Interact with sample code to understand how to visualize outliers.

Outliers are data points that are notably different from the main body/group of samples in our dataset. They can be found in many real-world datasets. We can see an example of an outlier in the below plot, where the outliers are data points in the 700–1000 range that are very different from the other data points in the 0–300 range.

Press + to interact
import numpy as np
import random
from matplotlib import pyplot as plt
#Create a numpy seed
np.random.seed(42)
#Generate random numbers
data = np.random.uniform(0, 500, 100)
data = np.append(data, [1000, 1025, 1030, 1055])
plt.hist(data, bins=5)
plt.title('Random Data')
plt.xlabel('Sample Variable')
plt.ylabel('Frequency')
plt.savefig('output/to.png')
plt.close(fig)

Identifying the context around outliers can help add interesting insights to narratives and help data scientists make decisions about how to handle outliers.

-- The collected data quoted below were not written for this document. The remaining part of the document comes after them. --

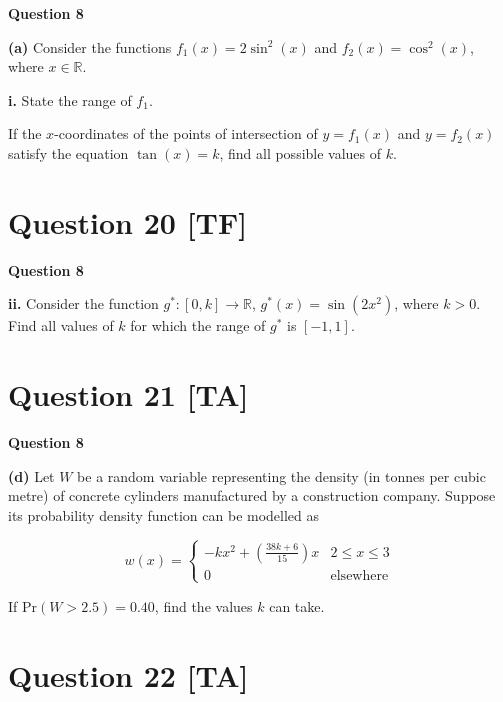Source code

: \documentclass[12pt,a4paper]{article}
\begin{document}
\textbf{Question 8}

\textbf{(a)} Consider the functions $f_1(x) = 2\sin^2(x)$ and $f_2(x) = \cos^2(x)$, where $x \in \mathbb{R}$.

\textbf{i.} State the range of $f_1$.

\vspace{5\baselineskip}

If the $x$-coordinates of the points of intersection of $y = f_1(x)$ and $y = f_2(x)$ satisfy the equation $\tan(x) = k$, find all possible values of $k$.

\vspace{5\baselineskip}

\hrulefill

\section*{Question 20 [TF]}

\textbf{Question 8}

\textbf{ii.} Consider the function $g^* : [0,k] \to \mathbb{R}$, $g^*(x) = \sin(2x^2)$, where $k > 0$. Find all values of $k$ for which the range of $g^*$ is $[-1,1]$.

\vspace{5\baselineskip}

\hrulefill

\section*{Question 21 [TA]}

\textbf{Question 8}

\textbf{(d)} Let $W$ be a random variable representing the density (in tonnes per cubic metre) of concrete cylinders manufactured by a construction company. Suppose its probability density function can be modelled as

\[
w(x) = \begin{cases}
-kx^2 + \left(\frac{38k + 6}{15}\right)x & 2 \leq x \leq 3\\
0 & \text{elsewhere}
\end{cases}
\]

If $\text{Pr}(W > 2.5) = 0.40$, find the values $k$ can take.

\vspace{5\baselineskip}

\section*{Question 22 [TA]}
\end{document}
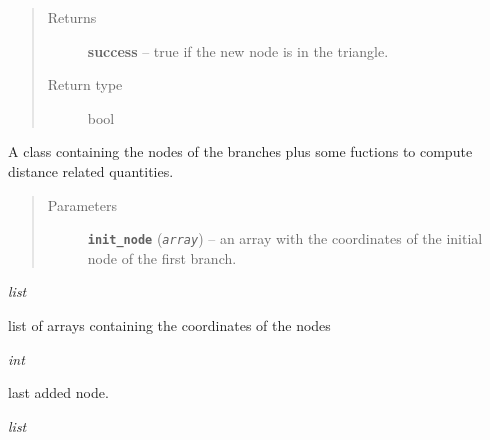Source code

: \documentclass[letterpaper,10pt,english]{sphinxmanual}
\begin{document}
\begin{fulllineitems}
\begin{fulllineitems}
\begin{quote}
\begin{description}
\begin{itemize}
\end{itemize}

\item[{Returns}] \leavevmode
\textbf{success} --
true if the new node is in the triangle.

\item[{Return type}] \leavevmode
bool

\end{description}\end{quote}

\end{fulllineitems}


\end{fulllineitems}


\begin{fulllineitems}
\label{Branch3D:Branch3D.Nodes}
A class containing the nodes of the branches plus some fuctions to compute distance related quantities.
\begin{quote}\begin{description}
\item[{Parameters}] \leavevmode
\textbf{\texttt{init\_node}} (\emph{\texttt{array}}) -- an array with the coordinates of the initial node of the first branch.

\end{description}\end{quote}

\begin{fulllineitems}
\label{Branch3D:Branch3D.Nodes.nodes}
\emph{list}

list of arrays containing the coordinates of the nodes

\end{fulllineitems}


\begin{fulllineitems}
\label{Branch3D:Branch3D.Nodes.last_node}
\emph{int}

last added node.

\end{fulllineitems}


\begin{fulllineitems}
\label{Branch3D:Branch3D.Nodes.end_nodes}
\emph{list}


\end{fulllineitems}
\end{fulllineitems}
\end{document}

Let's explore three steps toward implementing solutions for outliers for data storytelling:

  1. Identifying and visualizing outliers

  2. Identifying trends and relationships of outliers and other data points

  3. Resolving or keeping outliers

Context of the data

We will be looking at the Tips dataset, composed of information one waiter collected about tips they received working in a restaurant over a few months.

Press + to interact
import plotly
#Import the tips dataset
tips_data = plotly.data.tips()
#Print the feature names and head of the dataframe
print(tips_data.columns.tolist())
print(tips_data.head(10))

The variables in the dataset include:

  • total_bill: The total bill in dollars

  • tip: The total tip in dollars ...